Silvan Mertes,Tobias Huber,Christina Karle,Katharina Weitz,Ruben Schlagowski,Cristina Conati,Elisabeth André
2024-05-08
Abstract:In this paper, we demonstrate the feasibility of alterfactual explanations for black box image classifiers. Traditional explanation mechanisms from the field of Counterfactual Thinking are a widely-used paradigm for Explainable Artificial Intelligence (XAI), as they follow a natural way of reasoning that humans are familiar with. However, most common approaches from this field are based on communicating information about features or characteristics that are especially important for an AI's decision. However, to fully understand a decision, not only knowledge about relevant features is needed, but the awareness of irrelevant information also highly contributes to the creation of a user's mental model of an AI system. To this end, a novel approach for explaining AI systems called alterfactual explanations was recently proposed on a conceptual level. It is based on showing an alternative reality where irrelevant features of an AI's input are altered. By doing so, the user directly sees which input data characteristics can change arbitrarily without influencing the AI's decision. In this paper, we show for the first time that it is possible to apply this idea to black box models based on neural networks. To this end, we present a GAN-based approach to generate these alterfactual explanations for binary image classifiers. Further, we present a user study that gives interesting insights on how alterfactual explanations can complement counterfactual explanations.
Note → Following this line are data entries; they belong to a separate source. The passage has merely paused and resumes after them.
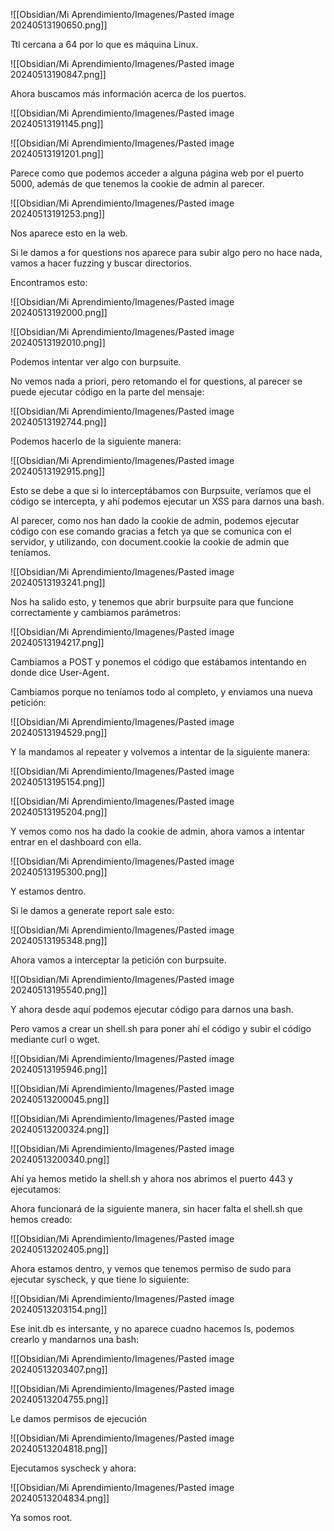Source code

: 
![[Obsidian/Mi Aprendimiento/Imagenes/Pasted image 20240513190650.png]]

Ttl cercana a 64 por lo que es máquina Linux.

![[Obsidian/Mi Aprendimiento/Imagenes/Pasted image 20240513190847.png]]

Ahora buscamos más información acerca de los puertos.

![[Obsidian/Mi Aprendimiento/Imagenes/Pasted image 20240513191145.png]]

![[Obsidian/Mi Aprendimiento/Imagenes/Pasted image 20240513191201.png]]

Parece como que podemos acceder a alguna página web por el puerto 5000, además de que tenemos la cookie de admin al parecer.

![[Obsidian/Mi Aprendimiento/Imagenes/Pasted image 20240513191253.png]]

Nos aparece esto en la web.

Si le damos a for questions nos aparece para subir algo pero no hace nada, vamos a hacer fuzzing y buscar directorios.

Encontramos esto:

![[Obsidian/Mi Aprendimiento/Imagenes/Pasted image 20240513192000.png]]

![[Obsidian/Mi Aprendimiento/Imagenes/Pasted image 20240513192010.png]]


Podemos intentar ver algo con burpsuite.

No vemos nada a priori, pero retomando el for questions, al parecer se puede ejecutar código en la parte del mensaje:

![[Obsidian/Mi Aprendimiento/Imagenes/Pasted image 20240513192744.png]]

Podemos hacerlo de la siguiente manera:


![[Obsidian/Mi Aprendimiento/Imagenes/Pasted image 20240513192915.png]]

Esto se debe a que si lo interceptábamos con Burpsuite, veríamos que el código se intercepta, y ahí podemos ejecutar un XSS para darnos una bash.

Al parecer, como nos han dado la cookie de admin, podemos ejecutar código con ese comando gracias a fetch ya que se comunica con el servidor, y utilizando, con document.cookie la cookie de admin que teníamos.

![[Obsidian/Mi Aprendimiento/Imagenes/Pasted image 20240513193241.png]]

Nos ha salido esto, y tenemos que abrir burpsuite para que funcione correctamente y cambiamos parámetros:

![[Obsidian/Mi Aprendimiento/Imagenes/Pasted image 20240513194217.png]]

Cambiamos a POST y ponemos el código que estábamos intentando en donde dice User-Agent.

Cambiamos porque no teníamos todo al completo, y enviamos una nueva petición:

![[Obsidian/Mi Aprendimiento/Imagenes/Pasted image 20240513194529.png]]

Y la mandamos al repeater y volvemos a intentar de la siguiente manera:


![[Obsidian/Mi Aprendimiento/Imagenes/Pasted image 20240513195154.png]]


![[Obsidian/Mi Aprendimiento/Imagenes/Pasted image 20240513195204.png]]

Y vemos como nos ha dado la cookie de admin, ahora vamos a intentar entrar en el dashboard con ella.

![[Obsidian/Mi Aprendimiento/Imagenes/Pasted image 20240513195300.png]]

Y estamos dentro.

Si le damos a generate report sale esto:

![[Obsidian/Mi Aprendimiento/Imagenes/Pasted image 20240513195348.png]]


Ahora vamos a interceptar la petición con burpsuite.

![[Obsidian/Mi Aprendimiento/Imagenes/Pasted image 20240513195540.png]]

Y ahora desde aquí podemos ejecutar código para darnos una bash.

Pero vamos a crear un shell.sh para poner ahí el código y subir el código mediante curl o wget.

![[Obsidian/Mi Aprendimiento/Imagenes/Pasted image 20240513195946.png]]


![[Obsidian/Mi Aprendimiento/Imagenes/Pasted image 20240513200045.png]]


![[Obsidian/Mi Aprendimiento/Imagenes/Pasted image 20240513200324.png]]

![[Obsidian/Mi Aprendimiento/Imagenes/Pasted image 20240513200340.png]]

Ahí ya hemos metido la shell.sh y ahora nos abrimos el puerto 443 y ejecutamos:

Ahora funcionará de la siguiente manera, sin hacer falta el shell.sh que hemos creado:

![[Obsidian/Mi Aprendimiento/Imagenes/Pasted image 20240513202405.png]]

Ahora estamos dentro, y vemos que tenemos permiso de sudo para ejecutar syscheck, y que tiene lo siguiente:

![[Obsidian/Mi Aprendimiento/Imagenes/Pasted image 20240513203154.png]]

Ese init.db es intersante, y no aparece cuadno hacemos ls, podemos crearlo y mandarnos una bash:

![[Obsidian/Mi Aprendimiento/Imagenes/Pasted image 20240513203407.png]]

![[Obsidian/Mi Aprendimiento/Imagenes/Pasted image 20240513204755.png]]

Le damos permisos de ejecución

![[Obsidian/Mi Aprendimiento/Imagenes/Pasted image 20240513204818.png]]

Ejecutamos syscheck y ahora:

![[Obsidian/Mi Aprendimiento/Imagenes/Pasted image 20240513204834.png]]

Ya somos root.






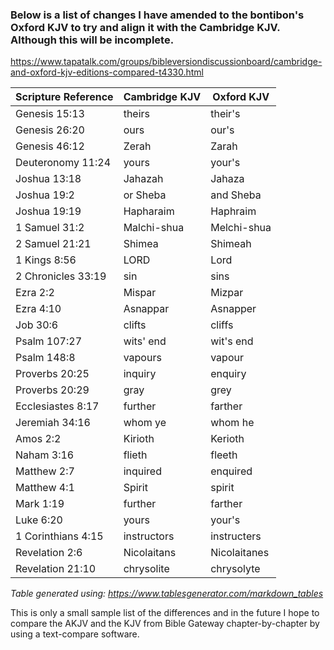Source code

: ### Below is a list of changes I have amended to the bontibon's Oxford KJV to try and align it with the Cambridge KJV. Although this will be incomplete.

https://www.tapatalk.com/groups/bibleversiondiscussionboard/cambridge-and-oxford-kjv-editions-compared-t4330.html

| Scripture Reference | Cambridge KJV | Oxford KJV   |
|---------------------|---------------|--------------|
| Genesis 15:13       | theirs        | their's      |
| Genesis 26:20       | ours          | our's        |
| Genesis 46:12       | Zerah         | Zarah        |
| Deuteronomy 11:24   | yours         | your's       |
| Joshua 13:18        | Jahazah       | Jahaza       |
| Joshua 19:2         | or Sheba      | and Sheba    |
| Joshua 19:19        | Hapharaim     | Haphraim     |
| 1 Samuel 31:2       | Malchi-shua   | Melchi-shua  |
| 2 Samuel 21:21      | Shimea        | Shimeah      |
| 1 Kings 8:56        | LORD          | Lord         |
| 2 Chronicles 33:19  | sin           | sins         |
| Ezra 2:2            | Mispar        | Mizpar       |
| Ezra 4:10           | Asnappar      | Asnapper     |
| Job 30:6            | clifts        | cliffs       |
| Psalm 107:27        | wits' end     | wit's end    |
| Psalm 148:8         | vapours       | vapour       |
| Proverbs 20:25      | inquiry       | enquiry      |
| Proverbs 20:29      | gray          | grey         |
| Ecclesiastes 8:17   | further       | farther      |
| Jeremiah 34:16      | whom ye       | whom he      |
| Amos 2:2            | Kirioth       | Kerioth      |
| Naham 3:16          | flieth        | fleeth       |
| Matthew 2:7         | inquired      | enquired     |
| Matthew 4:1         | Spirit        | spirit       |
| Mark 1:19           | further       | farther      |
| Luke 6:20           | yours         | your's       |
| 1 Corinthians 4:15  | instructors   | instructers  |
| Revelation 2:6      | Nicolaitans   | Nicolaitanes |
| Revelation 21:10    | chrysolite    | chrysolyte   |

*Table generated using: https://www.tablesgenerator.com/markdown_tables*

This is only a small sample list of the differences and in the future I hope to compare the AKJV and the KJV from Bible Gateway chapter-by-chapter by using a text-compare software.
Computer Vision and Pattern Recognition,Artificial Intelligence,Machine Learning
What problem does this paper attempt to address?
The problem that this paper attempts to solve is: how to enhance users' understanding of the decisions made by black - box image classifiers by generating "alterfactual explanations". Traditionally, Explainable Artificial Intelligence (XAI) methods have mainly focused on showing which input features are particularly important for AI's decisions, namely "counterfactual explanations". However, these methods ignore the information of irrelevant features, and this information is also crucial for users to fully understand the decision - making process of AI systems. Therefore, this article proposes a new explanatory paradigm - "alterfactual explanations", aiming to improve users' complete understanding of the decision - making domain of AI systems by changing the irrelevant features in the input data and showing users that these changes will not affect AI's decisions. Specifically, the paper proposes a method based on Generative Adversarial Networks (GAN) to generate alterfactual and counterfactual explanations for binary image classifiers. In this way, researchers can not only show which features are crucial for decision - making, but also point out which features are irrelevant, thus providing a more comprehensive explanation. In addition, the paper also verifies the effectiveness of alterfactual explanations through user studies, and finds that they are superior to counterfactual explanations in terms of local model understanding, and when used in combination with counterfactual explanations, they can more effectively help users identify relevant and irrelevant features.